Es importante que notemos quién presentó a Cristo como este sacrificio de expiación. Romanos 3:25 dice que Dios lo presentó. El plan de redención era el plan de Dios y fue llevado a cabo por iniciativa de él. ¿Por qué hizo esto? Solo hay una respuesta: por su gracia. La expiación fue el favor de Dios extendido a las personas que solo merecían su ira. La expiación de Dios fue poner un puente sobre el terrible “Gran Cañón” del pecado, para llegar a las personas que estaban en rebeldía contra él. Y él hizo esto a un costo infinito para él, enviando a Jesús a morir en lugar nuestro.
Otro de los maravillosos “peros” de Dios se encuentra en Efesios 2:1-5:
Y él os dio vida a vosotros, cuando estabais muertos en vuestros delitos y pecados, en los cuales anduvisteis en otro tiempo, siguiendo la corriente de este mundo, conforme al príncipe de la potestad del aire, el espíritu que ahora opera en los hijos de desobediencia, entre los cuales también todos nosotros vivimos en otro tiempo en los deseos de nuestra carne, haciendo la voluntad de la carne y de los pensamientos, y éramos por naturaleza hijos de ira, lo mismo que los demás.
Pero Dios, que es rico en misericordia, por su gran amor con que nos amó, aun estando nosotros muertos en pecados, nos dio vida juntamente con Cristo (por gracia sois salvos).
Nuevamente vemos el contraste entre nuestra ruina y el remedio de Dios.

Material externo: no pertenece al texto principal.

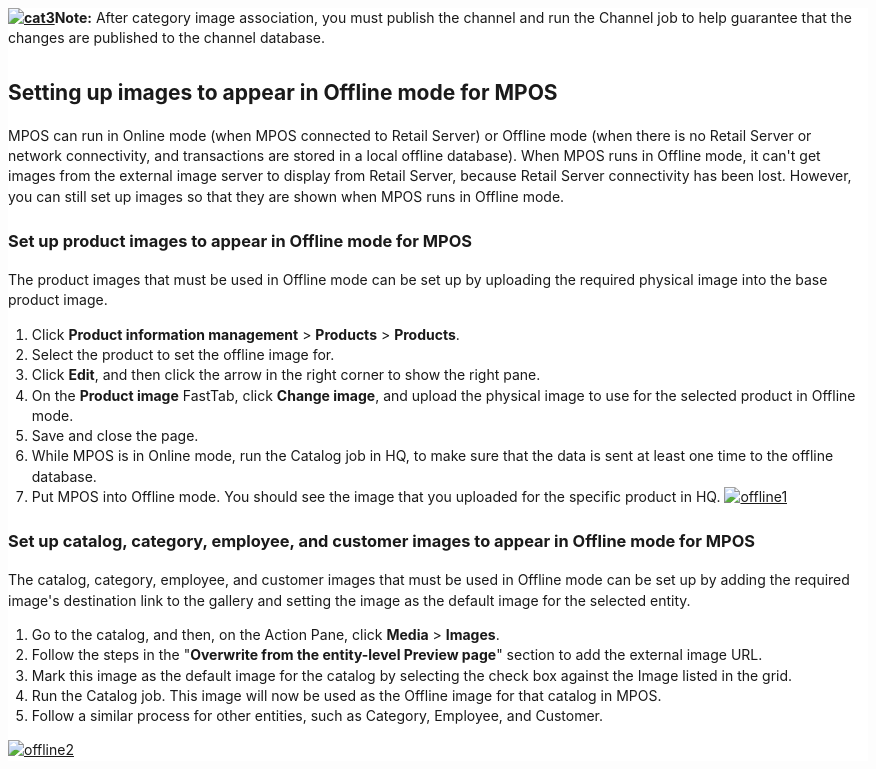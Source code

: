 **[![cat3](./media/cat3.png)](./media/cat3.png)Note:** After category image association, you must publish the channel and run the Channel job to help guarantee that the changes are published to the channel database.

## <a name="setting-up-images-to-appear-in-offline-mode-for-mpos"></a>Setting up images to appear in Offline mode for MPOS
MPOS can run in Online mode (when MPOS connected to Retail Server) or Offline mode (when there is no Retail Server or network connectivity, and transactions are stored in a local offline database). When MPOS runs in Offline mode, it can't get images from the external image server to display from Retail Server, because Retail Server connectivity has been lost. However, you can still set up images so that they are shown when MPOS runs in Offline mode.

### <a name="set-up-product-images-to-appear-in-offline-mode-for-mpos"></a>Set up product images to appear in Offline mode for MPOS

The product images that must be used in Offline mode can be set up by uploading the required physical image into the base product image.

1.  Click **Product information management** &gt; **Products** &gt; **Products**.
2.  Select the product to set the offline image for.
3.  Click **Edit**, and then click the arrow in the right corner to show the right pane.
4.  On the **Product image** FastTab, click **Change image**, and upload the physical image to use for the selected product in Offline mode.
5.  Save and close the page.
6.  While MPOS is in Online mode, run the Catalog job in HQ, to make sure that the data is sent at least one time to the offline database.
7.  Put MPOS into Offline mode. You should see the image that you uploaded for the specific product in HQ. [![offline1](./media/offline1.png)](./media/offline1.png)

 

### <a name="set-up-catalog-category-employee-and-customer-images-to-appear-in-offline-mode-for-mpos"></a>Set up catalog, category, employee, and customer images to appear in Offline mode for MPOS

The catalog, category, employee, and customer images that must be used in Offline mode can be set up by adding the required image's destination link to the gallery and setting the image as the default image for the selected entity.

1.  Go to the catalog, and then, on the Action Pane, click **Media** &gt; **Images**.
2.  Follow the steps in the "**Overwrite from the entity-level Preview page**" section to add the external image URL.
3.  Mark this image as the default image for the catalog by selecting the check box against the Image listed in the grid.
4.  Run the Catalog job. This image will now be used as the Offline image for that catalog in MPOS.
5.  Follow a similar process for other entities, such as Category, Employee, and Customer.

[![offline2](./media/offline2.png)](./media/offline2.png)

En los versículos 1-3, Pablo nos describió como muertos en nuestros pecados, bajo la influencia de Satanás, cautivados por el mundo, prisioneros de nuestros deseos pecaminosos y objetos de la ira de Dios. ¿Podría presentársenos una imagen más oscura, un trasfondo más contrastante? Pero contra este oscuro trasfondo, Pablo, una vez más, presenta el diamante de la gracia de Dios.
¡Pero Dios intervino! Estábamos muertos en nuestras transgresiones, pero Dios intervino. Éramos esclavos del pecado, pero Dios intervino. Éramos objetos de la ira, pero Dios intervino. Dios, que es rico en misericordia, intervino. Por su gran amor a nosotros, Dios intervino y nos dio vida en Cristo, incluso cuando estábamos muertos en nuestros delitos y pecados. Todo esto se resume en una breve declaración: “Por gracia sois salvos”. Nuestra condición era devastadora, no teníamos esperanza, pero Dios intervino por gracia.

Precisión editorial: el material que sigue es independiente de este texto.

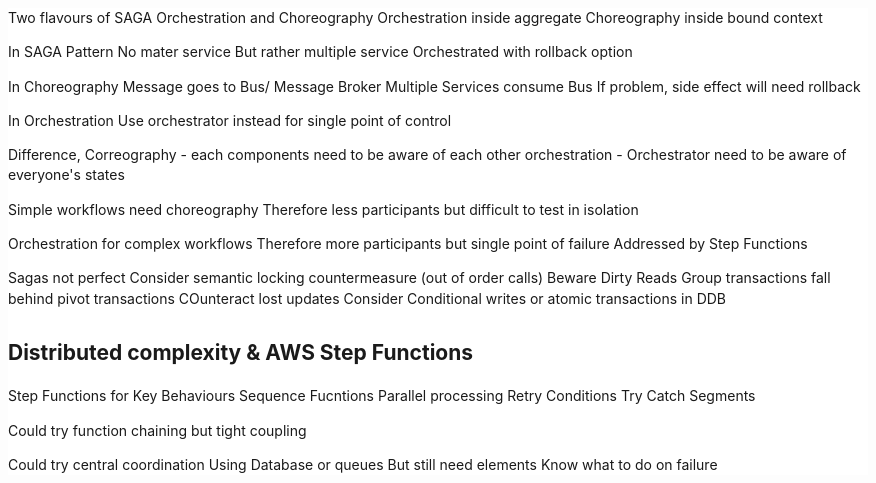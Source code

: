 Two flavours of SAGA
Orchestration and Choreography
Orchestration inside aggregate
Choreography inside bound context

In SAGA Pattern
No mater service
But rather multiple service
Orchestrated with rollback option

In Choreography
Message goes to Bus/ Message Broker
Multiple Services consume Bus
If problem, side effect will need rollback

In Orchestration
Use orchestrator instead
for single point of control

Difference,
Correography - each components need to be aware of each other
orchestration - Orchestrator need to be aware of everyone's states

Simple workflows need choreography
Therefore less participants
but difficult to test in isolation

Orchestration for complex workflows
Therefore more participants
but single point of failure
Addressed by Step Functions

Sagas not perfect
Consider semantic locking countermeasure (out of order calls)
Beware Dirty Reads
Group transactions fall behind pivot transactions
COunteract lost updates
Consider Conditional writes or atomic transactions in DDB

## Distributed complexity & AWS Step Functions

Step Functions for Key Behaviours
Sequence Fucntions
Parallel processing
Retry
Conditions
Try Catch
Segments

Could try function chaining
but tight coupling

Could try central coordination
Using Database or queues
But still need elements
Know what to do on failure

Una tercera instancia de los maravillosos “peros” de Dios se presenta en Tito 3:3-5:
Porque nosotros también éramos en otro tiempo insensatos, rebeldes, extraviados, esclavos de concupiscencias y deleites diversos, viviendo en malicia y envidia, aborrecibles, y aborreciéndonos unos a otros.

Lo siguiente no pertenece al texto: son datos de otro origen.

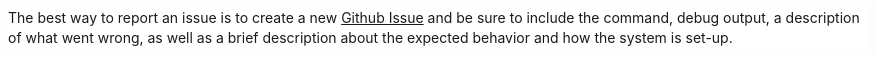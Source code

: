 The best way to report an issue is to create a new [Github Issue](https://github.com/sci-oer/automated-builder/issues/new?assignees=&labels=type%3A+bug&template=bug_report.md&title=) and be sure to include the command, debug output, a description of what went wrong, as well as a brief description about the expected behavior and how the system is set-up.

Pero cuando se manifestó la bondad de Dios nuestro Salvador, y su amor para con los hombres, nos salvó, no por obras de justicia que nosotros hubiéramos hecho, sino por su misericordia, por el lavamiento de la regeneración y por la renovación en el Espíritu Santo.
Nuevamente Pablo establece un contraste entre nuestra ruina y el remedio de Dios. El contraste no podría ser más audaz y completo. Nuestra necedad, desobediencia y esclavitud hacia toda clase de deseos pecaminosos son contrastadas con la bondad, la misericordia y el amor de Dios. Los injustos son declarados justos (justificados) por su gracia (ver Tito 3:7). ¡La gracia de Dios es realmente sublime!
Por tanto, la gracia de Dios no complementa nuestras buenas obras. En lugar de ello, su gracia vence nuestras malas obras, que son nuestros pecados. Dios hizo esto al poner nuestros pecados sobre Cristo y al dejar caer sobre él la ira que nosotros merecíamos. Debido a que Jesús pagó completamente el terrible castigo de nuestros pecados, Dios pudo extender su gracia a nosotros mediante el perdón total de nuestros pecados.